Dataset records:
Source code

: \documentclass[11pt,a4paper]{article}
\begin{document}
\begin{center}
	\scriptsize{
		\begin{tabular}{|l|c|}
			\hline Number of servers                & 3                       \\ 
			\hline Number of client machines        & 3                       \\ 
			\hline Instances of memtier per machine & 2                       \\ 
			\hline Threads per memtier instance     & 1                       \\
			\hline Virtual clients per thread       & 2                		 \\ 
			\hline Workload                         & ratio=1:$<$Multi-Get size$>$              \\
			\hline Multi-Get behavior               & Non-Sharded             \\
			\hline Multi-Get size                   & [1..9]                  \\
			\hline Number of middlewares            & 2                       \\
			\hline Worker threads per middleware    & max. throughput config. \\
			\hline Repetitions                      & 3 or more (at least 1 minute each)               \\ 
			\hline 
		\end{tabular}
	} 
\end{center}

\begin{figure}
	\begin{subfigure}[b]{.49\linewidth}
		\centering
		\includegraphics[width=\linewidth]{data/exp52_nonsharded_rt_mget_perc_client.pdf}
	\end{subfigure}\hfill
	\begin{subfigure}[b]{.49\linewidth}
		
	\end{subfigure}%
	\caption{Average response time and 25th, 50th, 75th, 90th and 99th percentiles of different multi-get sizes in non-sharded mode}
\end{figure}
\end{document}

** ACTIVITY **
The required reply is the count of lines in the entries above where the string "subfigure" appears, and nothing more.

** REPLY **
4